Here’s our take on Regulatory Notice 11-39: Social Media Websites and the Use of Personal Devices for Business Communications-Guidance on Social Networking Websites and Business Communications. (Keep in mind that Notice 11-39 is not a new set of rules, but rather acts as an addendum to Notice 10-06.)
- Recordkeeping. The obligation of a firm to keep records of communications made through social media depends on whether the content of the communication constitutes a business communication. The key to this statement is ensuring that every firm determines what is and isn’t a business communication, as well as implementing measures that require any business communication made by an associated firm member be retained, retrievable and supervised. The main question here is what constitutes a business communication? According to FINRA, firms must develop policies and procedures that include training regarding the difference between business and non-business communications to enable appropriate compliance.
- Supervision. A registered principal must review-prior to use-any social media site that an associated person intends to employ for a business purpose. In order for the social media site to be approved, the registered principle must determine that that the associated person can and will comply with all applicable FINRA rules, the federal securities laws, including recordkeeping requirements, and any additional requirements established by the firm. With regards to unscripted participation in an interactive electronic forum (such as status updates and commenting on a Facebook or LinkedIn post), participation is considered a “public appearance” and does not require prior approval, although firms should adopt supervisory procedures in order to stay within content requirements set forth by FINRA and the SEC.
- Links to third-party sites. Firms may not establish a link to any third-party site that the firm knows or has reason to know contains false or misleading content. Firms are responsible for third-party links in the following circumstances: direct links to the website, third-party content adoption through endorsements, and participation in the development of third-party content. So when are firms not responsible for third-party content to which it links? If the firm does not “adopt” or become “entangled” with the third-party content, as well as if the firm does not know that the third-party site contains false or misleading information. If you find that your firm’s website has become entangled with an inappropriate third-party site you can block or delete the content in order to remain compliant.

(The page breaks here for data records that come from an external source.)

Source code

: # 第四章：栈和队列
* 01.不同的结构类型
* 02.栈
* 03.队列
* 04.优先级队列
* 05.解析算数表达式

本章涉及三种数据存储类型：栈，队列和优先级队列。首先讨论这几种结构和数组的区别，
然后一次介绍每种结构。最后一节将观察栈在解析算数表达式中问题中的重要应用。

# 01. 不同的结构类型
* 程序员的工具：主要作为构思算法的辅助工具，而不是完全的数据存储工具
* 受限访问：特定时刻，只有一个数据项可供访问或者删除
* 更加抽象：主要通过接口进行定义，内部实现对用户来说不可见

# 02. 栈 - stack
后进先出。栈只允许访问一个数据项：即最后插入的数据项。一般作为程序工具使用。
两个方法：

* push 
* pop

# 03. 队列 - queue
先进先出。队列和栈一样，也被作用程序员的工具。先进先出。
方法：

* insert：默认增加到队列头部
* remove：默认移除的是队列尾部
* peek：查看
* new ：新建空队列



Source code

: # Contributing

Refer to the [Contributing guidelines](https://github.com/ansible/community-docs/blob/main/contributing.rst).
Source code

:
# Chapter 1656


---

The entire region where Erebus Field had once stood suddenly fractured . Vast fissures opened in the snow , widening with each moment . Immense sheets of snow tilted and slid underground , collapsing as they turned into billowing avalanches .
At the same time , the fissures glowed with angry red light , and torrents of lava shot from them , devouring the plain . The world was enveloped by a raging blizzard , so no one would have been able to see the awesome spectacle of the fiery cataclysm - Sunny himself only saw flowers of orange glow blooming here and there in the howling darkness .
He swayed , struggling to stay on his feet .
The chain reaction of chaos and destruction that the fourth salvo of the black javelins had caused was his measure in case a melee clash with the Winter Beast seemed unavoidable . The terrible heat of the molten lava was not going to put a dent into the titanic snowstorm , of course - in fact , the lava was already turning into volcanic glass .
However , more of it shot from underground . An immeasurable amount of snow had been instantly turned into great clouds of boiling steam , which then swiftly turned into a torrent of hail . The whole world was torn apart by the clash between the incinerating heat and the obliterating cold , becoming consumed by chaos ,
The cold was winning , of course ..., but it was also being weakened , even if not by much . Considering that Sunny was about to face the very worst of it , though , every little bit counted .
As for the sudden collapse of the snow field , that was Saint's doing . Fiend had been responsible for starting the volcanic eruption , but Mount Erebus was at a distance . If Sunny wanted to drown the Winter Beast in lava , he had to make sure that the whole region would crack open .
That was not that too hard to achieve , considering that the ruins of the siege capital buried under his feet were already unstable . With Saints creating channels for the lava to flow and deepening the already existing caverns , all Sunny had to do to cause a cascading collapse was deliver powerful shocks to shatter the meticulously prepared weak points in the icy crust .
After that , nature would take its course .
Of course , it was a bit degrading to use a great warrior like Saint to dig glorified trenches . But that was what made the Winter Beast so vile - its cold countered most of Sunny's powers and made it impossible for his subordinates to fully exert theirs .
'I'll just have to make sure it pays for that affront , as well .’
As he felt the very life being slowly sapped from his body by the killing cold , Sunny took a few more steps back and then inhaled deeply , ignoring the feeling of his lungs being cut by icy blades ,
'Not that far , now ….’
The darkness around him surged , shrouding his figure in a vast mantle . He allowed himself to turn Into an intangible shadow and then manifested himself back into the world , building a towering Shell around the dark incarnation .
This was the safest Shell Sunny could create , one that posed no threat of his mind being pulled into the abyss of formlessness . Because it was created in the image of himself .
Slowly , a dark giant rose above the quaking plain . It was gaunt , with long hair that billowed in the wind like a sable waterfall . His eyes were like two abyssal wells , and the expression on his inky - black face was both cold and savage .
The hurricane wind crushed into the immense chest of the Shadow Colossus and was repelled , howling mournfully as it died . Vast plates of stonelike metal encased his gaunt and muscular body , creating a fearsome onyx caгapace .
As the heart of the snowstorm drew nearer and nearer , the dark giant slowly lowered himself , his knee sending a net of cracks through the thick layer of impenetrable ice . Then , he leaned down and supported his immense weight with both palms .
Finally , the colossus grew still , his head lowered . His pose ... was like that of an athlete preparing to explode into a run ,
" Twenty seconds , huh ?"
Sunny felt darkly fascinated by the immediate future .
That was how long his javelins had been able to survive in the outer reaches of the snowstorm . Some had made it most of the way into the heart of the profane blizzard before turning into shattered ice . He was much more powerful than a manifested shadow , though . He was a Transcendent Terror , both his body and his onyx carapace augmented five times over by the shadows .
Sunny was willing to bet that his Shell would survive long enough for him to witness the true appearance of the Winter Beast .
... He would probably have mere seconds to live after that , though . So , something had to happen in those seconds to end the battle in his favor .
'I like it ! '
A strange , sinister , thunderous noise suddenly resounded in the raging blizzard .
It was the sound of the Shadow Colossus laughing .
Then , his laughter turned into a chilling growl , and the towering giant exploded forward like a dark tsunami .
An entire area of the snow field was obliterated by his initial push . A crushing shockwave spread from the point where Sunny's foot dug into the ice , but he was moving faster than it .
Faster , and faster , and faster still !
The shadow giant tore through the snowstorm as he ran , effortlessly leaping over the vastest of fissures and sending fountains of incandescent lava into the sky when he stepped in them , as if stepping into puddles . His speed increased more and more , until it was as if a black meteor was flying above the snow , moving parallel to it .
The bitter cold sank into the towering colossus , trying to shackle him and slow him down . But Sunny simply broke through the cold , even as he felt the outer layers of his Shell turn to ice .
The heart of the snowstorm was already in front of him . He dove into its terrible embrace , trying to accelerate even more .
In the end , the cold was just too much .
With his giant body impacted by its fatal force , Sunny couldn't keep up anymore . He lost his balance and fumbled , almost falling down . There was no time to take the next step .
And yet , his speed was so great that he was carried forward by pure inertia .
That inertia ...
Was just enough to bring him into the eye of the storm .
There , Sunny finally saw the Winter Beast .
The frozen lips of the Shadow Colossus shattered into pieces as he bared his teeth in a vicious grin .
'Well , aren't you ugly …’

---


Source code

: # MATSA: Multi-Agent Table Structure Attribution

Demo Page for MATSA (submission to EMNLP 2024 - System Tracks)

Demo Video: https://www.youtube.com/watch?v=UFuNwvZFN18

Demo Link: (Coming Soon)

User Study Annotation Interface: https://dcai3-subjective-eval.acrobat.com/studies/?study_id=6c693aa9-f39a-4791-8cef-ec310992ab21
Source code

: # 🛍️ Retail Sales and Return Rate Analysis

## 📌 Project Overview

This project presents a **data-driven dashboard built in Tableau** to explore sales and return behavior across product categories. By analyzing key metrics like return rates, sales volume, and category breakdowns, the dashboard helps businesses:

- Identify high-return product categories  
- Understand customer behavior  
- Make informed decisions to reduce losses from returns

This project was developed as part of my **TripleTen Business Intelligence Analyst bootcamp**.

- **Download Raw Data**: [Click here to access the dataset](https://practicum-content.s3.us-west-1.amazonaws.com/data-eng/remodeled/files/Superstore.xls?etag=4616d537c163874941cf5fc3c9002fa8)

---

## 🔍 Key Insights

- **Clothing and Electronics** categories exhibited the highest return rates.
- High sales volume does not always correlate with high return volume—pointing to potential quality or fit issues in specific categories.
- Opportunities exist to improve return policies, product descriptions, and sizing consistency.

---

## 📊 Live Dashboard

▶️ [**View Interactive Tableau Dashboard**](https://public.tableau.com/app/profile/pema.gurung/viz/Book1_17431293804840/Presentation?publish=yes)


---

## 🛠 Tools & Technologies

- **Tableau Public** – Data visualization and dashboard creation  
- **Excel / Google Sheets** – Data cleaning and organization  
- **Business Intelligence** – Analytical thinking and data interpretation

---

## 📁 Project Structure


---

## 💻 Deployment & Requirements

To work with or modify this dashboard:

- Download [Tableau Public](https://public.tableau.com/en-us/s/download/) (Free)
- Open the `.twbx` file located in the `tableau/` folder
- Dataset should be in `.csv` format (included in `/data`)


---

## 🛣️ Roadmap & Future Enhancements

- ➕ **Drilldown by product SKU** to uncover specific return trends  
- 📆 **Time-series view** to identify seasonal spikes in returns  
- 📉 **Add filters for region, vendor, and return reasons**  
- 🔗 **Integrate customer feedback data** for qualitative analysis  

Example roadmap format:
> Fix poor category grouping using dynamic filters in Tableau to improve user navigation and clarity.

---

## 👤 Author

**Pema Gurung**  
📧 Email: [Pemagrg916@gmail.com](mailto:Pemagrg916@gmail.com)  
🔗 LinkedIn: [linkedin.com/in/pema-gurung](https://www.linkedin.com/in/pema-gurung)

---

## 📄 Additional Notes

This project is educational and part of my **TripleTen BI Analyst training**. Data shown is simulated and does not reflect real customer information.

- Data feeds. Firms must adopt procedures to manage data feeds into their own websites. In other words, if firms or representatives of the firm wish to add RSS feeds to their networks they must ensure that each feed is in accurate and functioning in a reasonable matter. The good news is that FINRA understands the situations where firms have received inaccurate data from feeds-just be sure to follow procedures in which you block, delete and record the feed in order to remain compliant.
The final topic that FINRA addresses is the use of personal devices for business communications. Due to the development of new technologies and their ability to aid persons of the firm to perform their duties as well as serve their clients, FINRA permits the use of any personal communication device. The two caveats? The firm representative must have the ability to retain, retrieve and supervise the communication, which must be of a business matter. The bottom line? Regardless of whether a person is communicating on social networks via a smart phone, iPad or computer, they must archive their business communications.